- _TASK ITEM_
Pull every line with "künstliche" from the entries below.

--- DATA RECORDS ---

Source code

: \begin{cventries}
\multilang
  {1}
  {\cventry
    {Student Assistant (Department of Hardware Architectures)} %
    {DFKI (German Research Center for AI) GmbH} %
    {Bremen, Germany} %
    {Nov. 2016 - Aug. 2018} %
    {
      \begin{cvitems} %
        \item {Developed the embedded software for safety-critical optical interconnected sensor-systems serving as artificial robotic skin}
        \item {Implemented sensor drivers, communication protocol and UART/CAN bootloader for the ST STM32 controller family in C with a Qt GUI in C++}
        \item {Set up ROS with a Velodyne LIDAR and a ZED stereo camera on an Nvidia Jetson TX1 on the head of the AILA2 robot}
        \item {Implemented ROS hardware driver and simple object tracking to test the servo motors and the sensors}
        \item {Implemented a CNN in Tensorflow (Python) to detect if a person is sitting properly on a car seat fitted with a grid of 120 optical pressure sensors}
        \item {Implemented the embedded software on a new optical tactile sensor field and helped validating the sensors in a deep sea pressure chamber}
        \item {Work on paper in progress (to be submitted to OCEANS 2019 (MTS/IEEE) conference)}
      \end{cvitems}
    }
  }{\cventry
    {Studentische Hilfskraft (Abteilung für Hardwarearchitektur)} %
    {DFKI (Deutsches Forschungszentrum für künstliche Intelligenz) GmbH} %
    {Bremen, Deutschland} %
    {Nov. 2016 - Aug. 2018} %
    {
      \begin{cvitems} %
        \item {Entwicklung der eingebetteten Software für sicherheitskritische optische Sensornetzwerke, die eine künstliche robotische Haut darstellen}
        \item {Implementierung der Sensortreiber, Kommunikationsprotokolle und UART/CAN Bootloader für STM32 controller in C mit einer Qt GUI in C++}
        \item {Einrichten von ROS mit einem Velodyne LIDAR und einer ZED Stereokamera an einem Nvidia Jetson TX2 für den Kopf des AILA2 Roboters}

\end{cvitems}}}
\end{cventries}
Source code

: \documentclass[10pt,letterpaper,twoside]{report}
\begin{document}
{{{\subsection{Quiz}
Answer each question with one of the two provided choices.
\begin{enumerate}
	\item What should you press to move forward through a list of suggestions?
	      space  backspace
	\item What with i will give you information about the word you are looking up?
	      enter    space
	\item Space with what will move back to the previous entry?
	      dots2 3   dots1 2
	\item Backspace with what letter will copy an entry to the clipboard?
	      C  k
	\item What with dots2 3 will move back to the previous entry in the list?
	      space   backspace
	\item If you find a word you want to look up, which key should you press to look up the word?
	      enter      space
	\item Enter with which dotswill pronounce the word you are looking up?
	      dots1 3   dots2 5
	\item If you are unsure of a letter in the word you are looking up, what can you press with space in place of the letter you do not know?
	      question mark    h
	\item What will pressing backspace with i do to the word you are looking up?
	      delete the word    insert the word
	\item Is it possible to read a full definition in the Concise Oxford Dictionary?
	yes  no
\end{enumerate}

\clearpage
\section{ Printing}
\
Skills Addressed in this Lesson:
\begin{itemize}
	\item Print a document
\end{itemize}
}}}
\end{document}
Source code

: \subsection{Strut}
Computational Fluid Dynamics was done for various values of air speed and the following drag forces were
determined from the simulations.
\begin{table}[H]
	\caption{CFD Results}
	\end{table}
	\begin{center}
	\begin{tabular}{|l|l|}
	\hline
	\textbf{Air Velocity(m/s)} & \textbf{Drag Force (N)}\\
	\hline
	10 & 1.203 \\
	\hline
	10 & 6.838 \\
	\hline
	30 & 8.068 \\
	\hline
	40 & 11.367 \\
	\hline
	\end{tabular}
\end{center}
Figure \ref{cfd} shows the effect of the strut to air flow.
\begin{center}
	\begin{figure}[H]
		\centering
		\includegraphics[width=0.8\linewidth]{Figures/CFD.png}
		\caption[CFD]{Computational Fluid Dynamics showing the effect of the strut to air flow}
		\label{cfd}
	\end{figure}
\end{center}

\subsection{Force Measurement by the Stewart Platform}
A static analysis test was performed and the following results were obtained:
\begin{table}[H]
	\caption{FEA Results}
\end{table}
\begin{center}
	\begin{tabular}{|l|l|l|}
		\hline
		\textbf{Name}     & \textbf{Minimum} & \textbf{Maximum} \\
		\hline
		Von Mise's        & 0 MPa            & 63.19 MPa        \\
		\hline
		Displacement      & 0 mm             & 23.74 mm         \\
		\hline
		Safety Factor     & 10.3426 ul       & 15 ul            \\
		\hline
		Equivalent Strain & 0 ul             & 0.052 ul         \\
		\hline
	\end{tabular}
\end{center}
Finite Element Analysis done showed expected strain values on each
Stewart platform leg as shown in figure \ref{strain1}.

---

- _SOLUTION TO THIS TASK_
    {DFKI (Deutsches Forschungszentrum für künstliche Intelligenz) GmbH} %
        \item {Entwicklung der eingebetteten Software für sicherheitskritische optische Sensornetzwerke, die eine künstliche robotische Haut darstellen}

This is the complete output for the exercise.